> WHAT THE TASK ASKS:
Reproduced exactly, the lines from the start of the material through the line containing "# Warmup: 3 iterations, 10 s each" should be the whole answer, with pictures excluded.

> RECORD EXCERPTS:
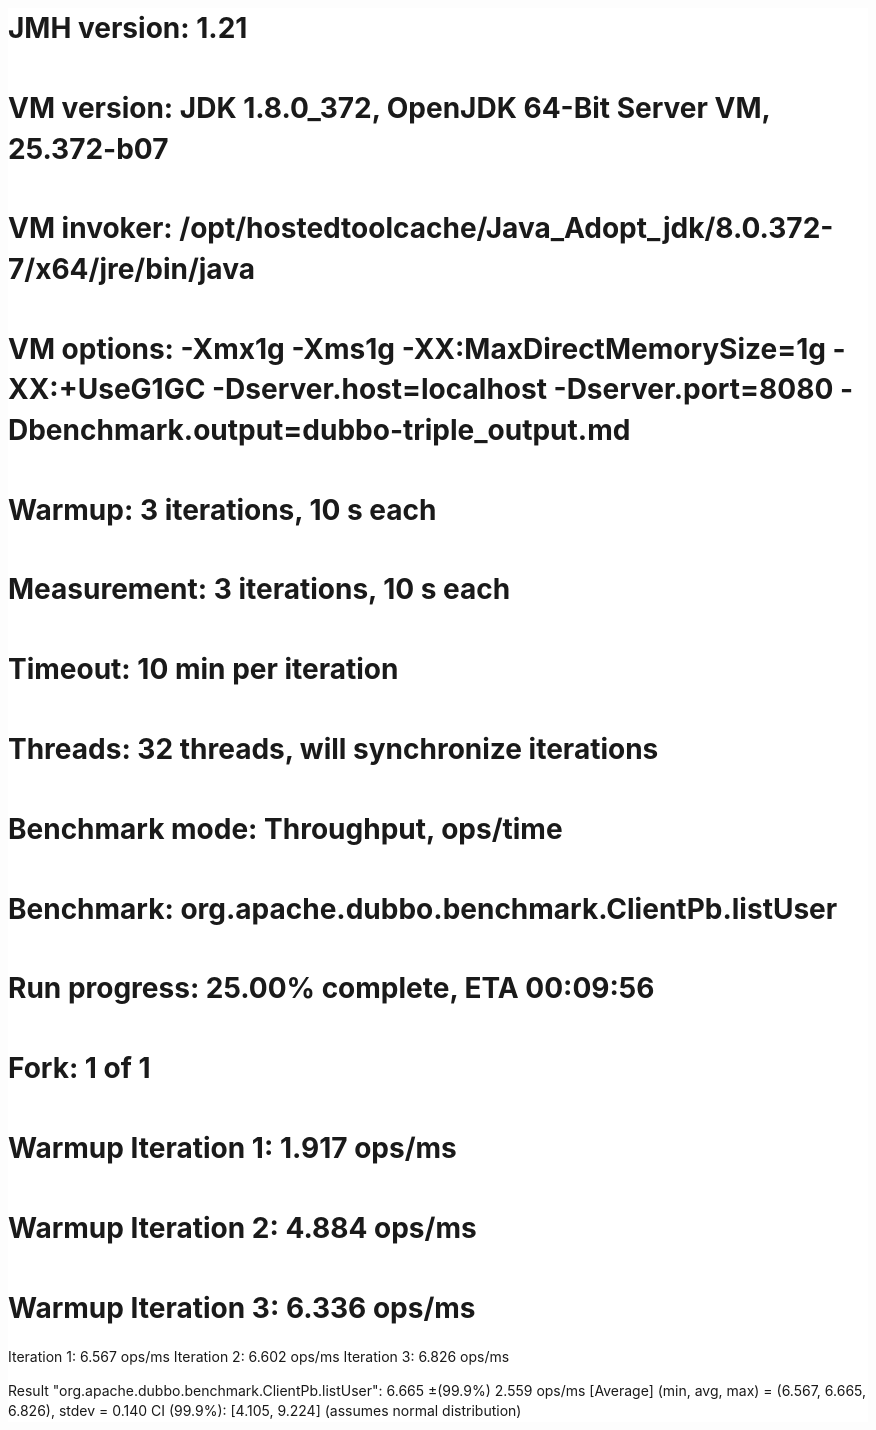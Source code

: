 
# JMH version: 1.21
# VM version: JDK 1.8.0_372, OpenJDK 64-Bit Server VM, 25.372-b07
# VM invoker: /opt/hostedtoolcache/Java_Adopt_jdk/8.0.372-7/x64/jre/bin/java
# VM options: -Xmx1g -Xms1g -XX:MaxDirectMemorySize=1g -XX:+UseG1GC -Dserver.host=localhost -Dserver.port=8080 -Dbenchmark.output=dubbo-triple_output.md
# Warmup: 3 iterations, 10 s each
# Measurement: 3 iterations, 10 s each
# Timeout: 10 min per iteration
# Threads: 32 threads, will synchronize iterations
# Benchmark mode: Throughput, ops/time
# Benchmark: org.apache.dubbo.benchmark.ClientPb.listUser

# Run progress: 25.00% complete, ETA 00:09:56
# Fork: 1 of 1
# Warmup Iteration   1: 1.917 ops/ms
# Warmup Iteration   2: 4.884 ops/ms
# Warmup Iteration   3: 6.336 ops/ms
Iteration   1: 6.567 ops/ms
Iteration   2: 6.602 ops/ms
Iteration   3: 6.826 ops/ms


Result "org.apache.dubbo.benchmark.ClientPb.listUser":
  6.665 ±(99.9%) 2.559 ops/ms [Average]
  (min, avg, max) = (6.567, 6.665, 6.826), stdev = 0.140
  CI (99.9%): [4.105, 9.224] (assumes normal distribution)
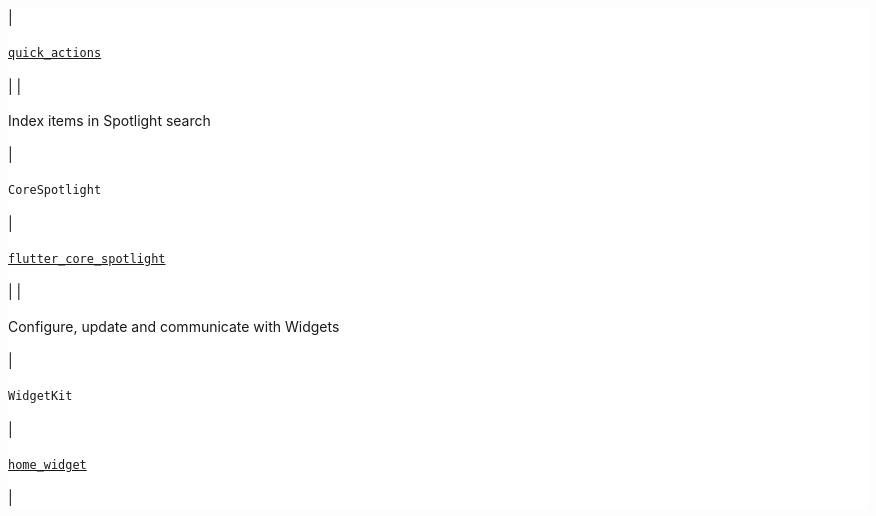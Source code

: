  | 

[`quick_actions`](https://pub.dev/packages/quick_actions)

 |
| 

Index items in Spotlight search

 | 

`CoreSpotlight`

 | 

[`flutter_core_spotlight`](https://pub.dev/packages/flutter_core_spotlight)

 |
| 

Configure, update and communicate with Widgets

 | 

`WidgetKit`

 | 

[`home_widget`](https://pub.dev/packages/home_widget)

 |
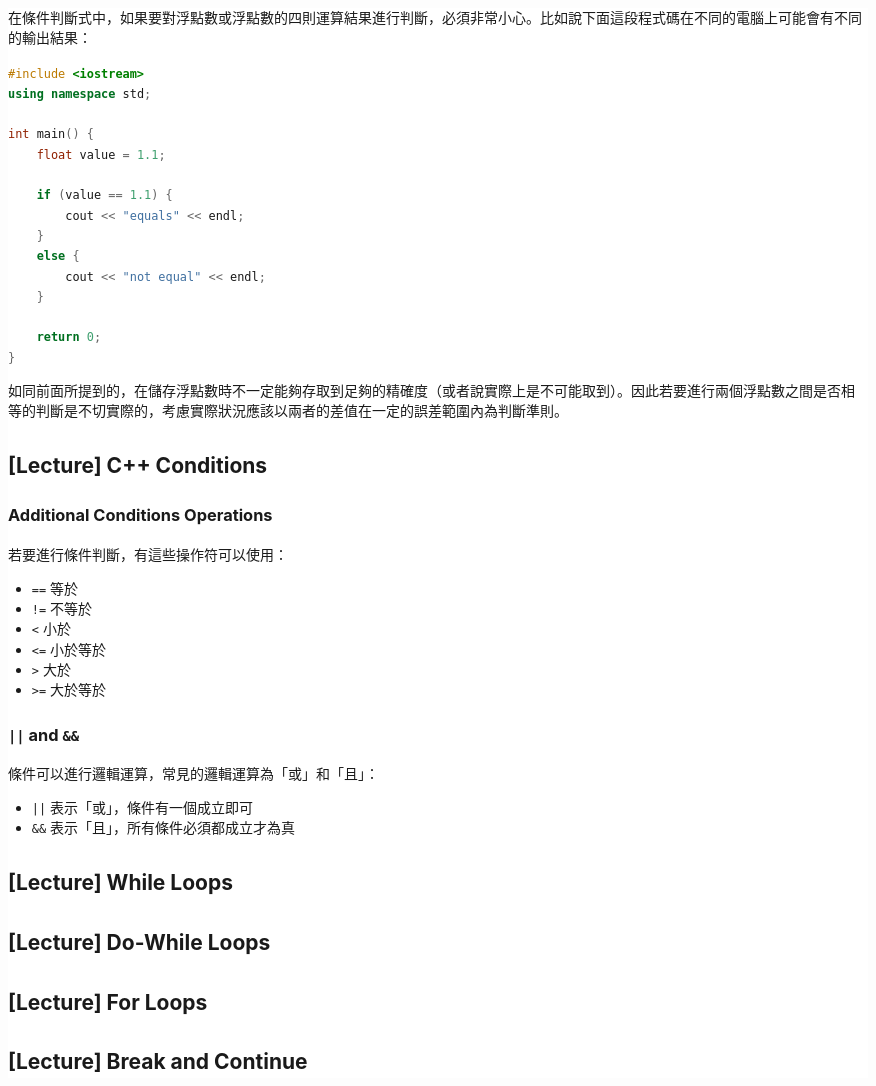 在條件判斷式中，如果要對浮點數或浮點數的四則運算結果進行判斷，必須非常小心。比如說下面這段程式碼在不同的電腦上可能會有不同的輸出結果：

```cpp
#include <iostream>
using namespace std;

int main() {
    float value = 1.1;
    
    if (value == 1.1) {
        cout << "equals" << endl;
    }
    else {
        cout << "not equal" << endl;
    }
    
    return 0;
}
```

如同前面所提到的，在儲存浮點數時不一定能夠存取到足夠的精確度（或者說實際上是不可能取到）。因此若要進行兩個浮點數之間是否相等的判斷是不切實際的，考慮實際狀況應該以兩者的差值在一定的誤差範圍內為判斷準則。

## [Lecture] C++ Conditions

### Additional Conditions Operations

若要進行條件判斷，有這些操作符可以使用：

- `==` 等於
- `!=` 不等於
- `<` 小於
- `<=` 小於等於
- `>` 大於
- `>=` 大於等於

### `||` and `&&`

條件可以進行邏輯運算，常見的邏輯運算為「或」和「且」：

- `||` 表示「或」，條件有一個成立即可
- `&&` 表示「且」，所有條件必須都成立才為真

## [Lecture] While Loops

## [Lecture] Do-While Loops

## [Lecture] For Loops

## [Lecture] Break and Continue
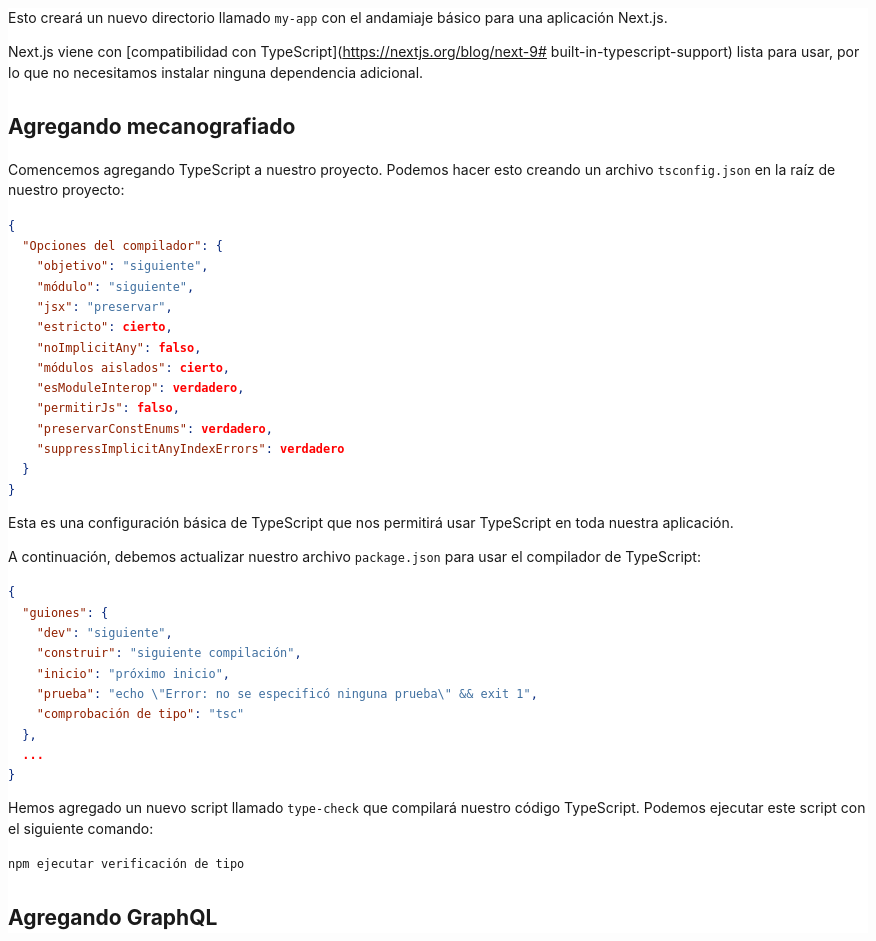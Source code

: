 Esto creará un nuevo directorio llamado `my-app` con el andamiaje básico para una aplicación Next.js.

Next.js viene con [compatibilidad con TypeScript](https://nextjs.org/blog/next-9# built-in-typescript-support) lista para usar, por lo que no necesitamos instalar ninguna dependencia adicional.

## Agregando mecanografiado

Comencemos agregando TypeScript a nuestro proyecto. Podemos hacer esto creando un archivo `tsconfig.json` en la raíz de nuestro proyecto:

```json
{
  "Opciones del compilador": {
    "objetivo": "siguiente",
    "módulo": "siguiente",
    "jsx": "preservar",
    "estricto": cierto,
    "noImplicitAny": falso,
    "módulos aislados": cierto,
    "esModuleInterop": verdadero,
    "permitirJs": falso,
    "preservarConstEnums": verdadero,
    "suppressImplicitAnyIndexErrors": verdadero
  }
}
```

Esta es una configuración básica de TypeScript que nos permitirá usar TypeScript en toda nuestra aplicación.

A continuación, debemos actualizar nuestro archivo `package.json` para usar el compilador de TypeScript:

```json
{
  "guiones": {
    "dev": "siguiente",
    "construir": "siguiente compilación",
    "inicio": "próximo inicio",
    "prueba": "echo \"Error: no se especificó ninguna prueba\" && exit 1",
    "comprobación de tipo": "tsc"
  },
  ...
}
```

Hemos agregado un nuevo script llamado `type-check` que compilará nuestro código TypeScript. Podemos ejecutar este script con el siguiente comando:

```bash
npm ejecutar verificación de tipo
```

## Agregando GraphQL
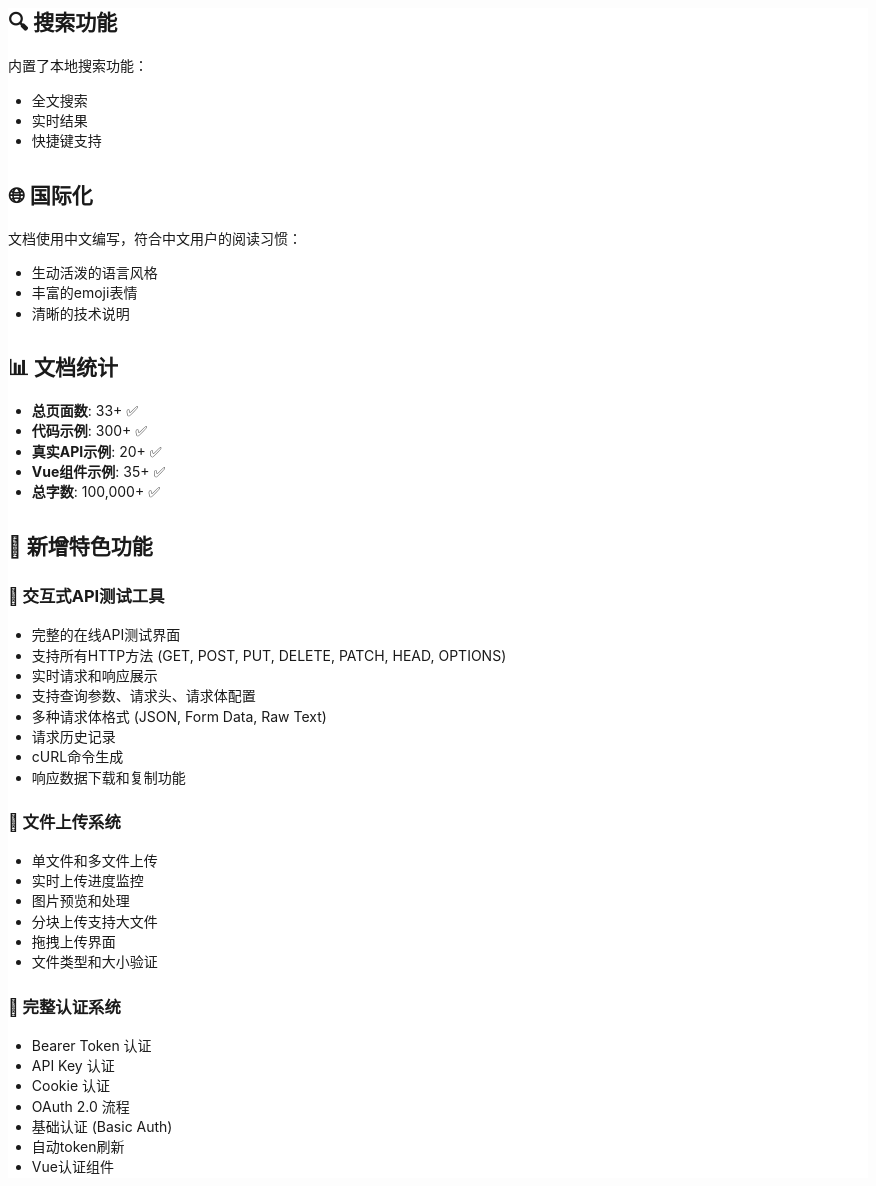 ## 🔍 搜索功能

内置了本地搜索功能：
- 全文搜索
- 实时结果
- 快捷键支持

## 🌐 国际化

文档使用中文编写，符合中文用户的阅读习惯：
- 生动活泼的语言风格
- 丰富的emoji表情
- 清晰的技术说明

## 📊 文档统计

- **总页面数**: 33+ ✅
- **代码示例**: 300+ ✅
- **真实API示例**: 20+ ✅
- **Vue组件示例**: 35+ ✅
- **总字数**: 100,000+ ✅

## 🌟 新增特色功能

### 🚀 交互式API测试工具
- 完整的在线API测试界面
- 支持所有HTTP方法 (GET, POST, PUT, DELETE, PATCH, HEAD, OPTIONS)
- 实时请求和响应展示
- 支持查询参数、请求头、请求体配置
- 多种请求体格式 (JSON, Form Data, Raw Text)
- 请求历史记录
- cURL命令生成
- 响应数据下载和复制功能

### 📁 文件上传系统
- 单文件和多文件上传
- 实时上传进度监控
- 图片预览和处理
- 分块上传支持大文件
- 拖拽上传界面
- 文件类型和大小验证

### 🔐 完整认证系统
- Bearer Token 认证
- API Key 认证
- Cookie 认证
- OAuth 2.0 流程
- 基础认证 (Basic Auth)
- 自动token刷新
- Vue认证组件
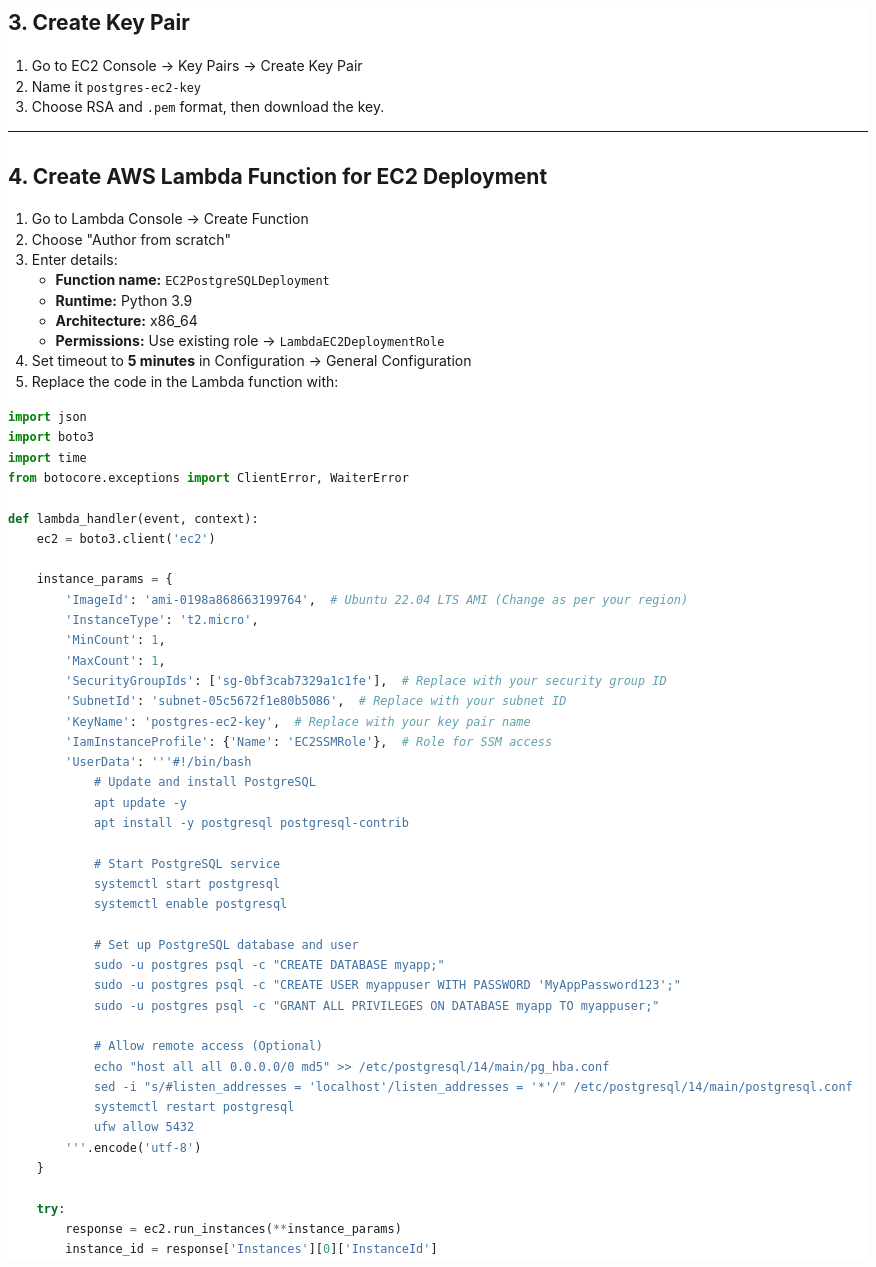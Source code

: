 
## 3. Create Key Pair
1. Go to EC2 Console → Key Pairs → Create Key Pair
2. Name it `postgres-ec2-key`
3. Choose RSA and `.pem` format, then download the key.

---

## 4. Create AWS Lambda Function for EC2 Deployment
1. Go to Lambda Console → Create Function
2. Choose "Author from scratch"
3. Enter details:
   - **Function name:** `EC2PostgreSQLDeployment`
   - **Runtime:** Python 3.9
   - **Architecture:** x86_64
   - **Permissions:** Use existing role → `LambdaEC2DeploymentRole`
4. Set timeout to **5 minutes** in Configuration → General Configuration
5. Replace the code in the Lambda function with:

```python
import json
import boto3
import time
from botocore.exceptions import ClientError, WaiterError

def lambda_handler(event, context):
    ec2 = boto3.client('ec2')

    instance_params = {
        'ImageId': 'ami-0198a868663199764',  # Ubuntu 22.04 LTS AMI (Change as per your region)
        'InstanceType': 't2.micro',
        'MinCount': 1,
        'MaxCount': 1,
        'SecurityGroupIds': ['sg-0bf3cab7329a1c1fe'],  # Replace with your security group ID
        'SubnetId': 'subnet-05c5672f1e80b5086',  # Replace with your subnet ID
        'KeyName': 'postgres-ec2-key',  # Replace with your key pair name
        'IamInstanceProfile': {'Name': 'EC2SSMRole'},  # Role for SSM access
        'UserData': '''#!/bin/bash
            # Update and install PostgreSQL
            apt update -y
            apt install -y postgresql postgresql-contrib

            # Start PostgreSQL service
            systemctl start postgresql
            systemctl enable postgresql

            # Set up PostgreSQL database and user
            sudo -u postgres psql -c "CREATE DATABASE myapp;"
            sudo -u postgres psql -c "CREATE USER myappuser WITH PASSWORD 'MyAppPassword123';"
            sudo -u postgres psql -c "GRANT ALL PRIVILEGES ON DATABASE myapp TO myappuser;"

            # Allow remote access (Optional)
            echo "host all all 0.0.0.0/0 md5" >> /etc/postgresql/14/main/pg_hba.conf
            sed -i "s/#listen_addresses = 'localhost'/listen_addresses = '*'/" /etc/postgresql/14/main/postgresql.conf
            systemctl restart postgresql
            ufw allow 5432
        '''.encode('utf-8')
    }

    try:
        response = ec2.run_instances(**instance_params)
        instance_id = response['Instances'][0]['InstanceId']
```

> SOLVED PROBLEM:
Source code

: 
# JMH version: 1.21
# VM version: JDK 1.8.0_372, OpenJDK 64-Bit Server VM, 25.372-b07
# VM invoker: /opt/hostedtoolcache/Java_Adopt_jdk/8.0.372-7/x64/jre/bin/java
# VM options: -Xmx1g -Xms1g -XX:MaxDirectMemorySize=1g -XX:+UseG1GC -Dserver.host=localhost -Dserver.port=8080 -Dbenchmark.output=dubbo-triple_output.md
# Warmup: 3 iterations, 10 s each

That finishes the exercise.